The opera-goers of the time, familiar with the “classic” story of Sapho, would have noticed several changes, such as her apotheosis in Sicily, rather than her death in Leucadia. The work contains features typical of romanticism, such as the use of local colour: Reicha includes a barcarolle and a sicilienne (particularly appropriate!) to evoke the Mediterranean. In a similarly romantic vein, we have the use of multiple choruses, active in the plot. There are moments when Reicha takes the opportunity to present Sapho composing music, as in her invocation to Venus in the scene with the pirates. Can we then consider this opera as, in part, an act of homage to music itself? We may recall François Truffaut’s work, La Nuit américaine, a film about making a film. The relationship between the real, historical Sapho and the character Sapho in our opera becomes even more complex when, first, Sapho, and then in reply Phaon, sings a paraphrase in French of the first strophe of a poem by the real Sapho, the one that begins “φαίνεταί μοι κῆνος ἴσος θέοισιν” (“He seems to me equal to the gods”). A good number of the audience of 1822 would have known this poem in Greek, as well as Catullus’s Latin translation of it: they would have said to themselves “Sapho is singing Sapho’s poem!” An extraordinary moment in this work!
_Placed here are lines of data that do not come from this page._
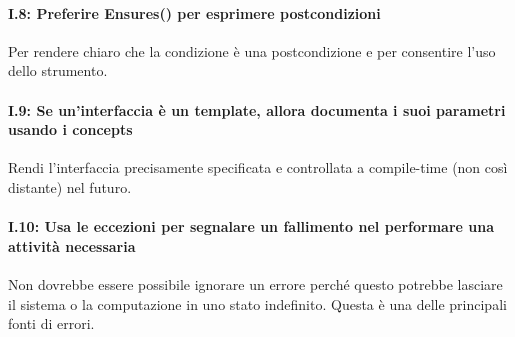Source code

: \paragraph{I.8: Preferire \textbf{Ensures()} per esprimere postcondizioni}

\textsf{\small Per rendere chiaro che la condizione è una postcondizione e per consentire l'uso dello strumento.} \\ %

\paragraph{I.9: Se un'interfaccia è un template, allora documenta i suoi parametri usando i concepts}

\textsf{\small Rendi l'interfaccia precisamente specificata e controllata a compile-time (non così distante) nel futuro.} \\

\paragraph{I.10: Usa le eccezioni per segnalare un fallimento nel performare una attività necessaria}

\textsf{\small Non dovrebbe essere possibile ignorare un errore perché questo potrebbe lasciare il sistema o la computazione in uno stato indefinito. Questa è una delle principali fonti di errori.} \\

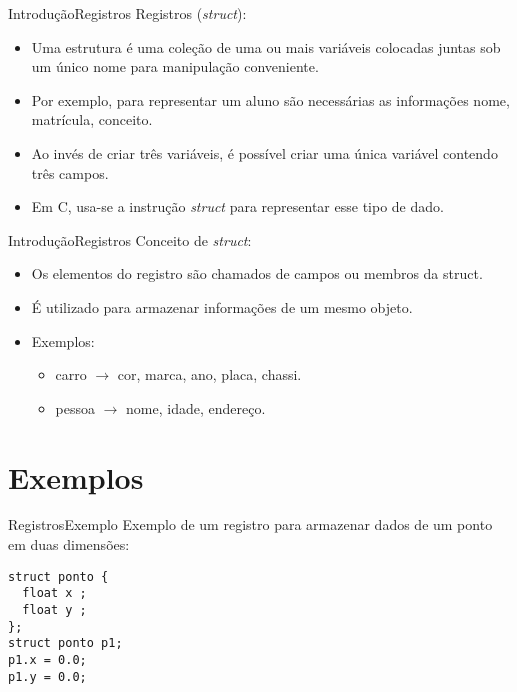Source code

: \documentclass[aspectratio=169]{beamer}
\begin{document}

\begin{frame}{Introdução}{Registros}
Registros ({\it struct}):
\begin{itemize}
\item Uma estrutura é uma coleção de uma ou mais variáveis colocadas juntas sob um único nome para manipulação conveniente. 
\item Por exemplo, para representar um aluno são necessárias as informações nome, matrícula, conceito. 
\item Ao invés de criar três variáveis, é possível criar uma única variável contendo três campos. 
\item Em C, usa-se a instrução {\it struct} para representar esse tipo de dado.
\end{itemize}
\end{frame}


\begin{frame}{Introdução}{Registros}
Conceito de {\it struct}:
\begin{itemize}
\item Os elementos do registro são chamados de campos ou membros da struct.
\item É utilizado para armazenar informações de um mesmo objeto.
\item Exemplos: 
\begin{itemize}
\item carro $\rightarrow$ cor, marca, ano, placa, chassi.
\item pessoa $\rightarrow$ nome, idade, endereço.
\end{itemize}
\end{itemize}
\end{frame}

\section{Exemplos}

\begin{frame}[fragile]{Registros}{Exemplo}
Exemplo de um registro para armazenar dados de um ponto em duas dimensões:
\begin{lstlisting}
struct ponto {
  float x ;
  float y ;
};
struct ponto p1;
p1.x = 0.0;
p1.y = 0.0;
\end{lstlisting} 
\end{frame}
\end{document}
On the social level, Sapho was not a success. The critics were, for the most part, unimpressed. That of Le Réveil doubted whether the public would be attracted by an old woman running after her faithless lover. In his autobiographical writings, Reicha thinks that the time was not propitious for his work, the public having “taken a strong dislike to grand opera”. There were also practical difficulties. Reicha complains about the changes demanded by the administration: “My music,” he writes, “was once again on this occasion ruined, dismembered, and cruelly mutilated.” Nevertheless, the composer was sure of the quality of his opera: “I am persuaded,” he continues, “that Sapho, though failing now, will live longer than a great number of works that have been successful in our own time… several of which have even been praised to the heavens.” We hope that our editions, of the overture and of a scene from the first act, will help to realize Reicha’s prediction.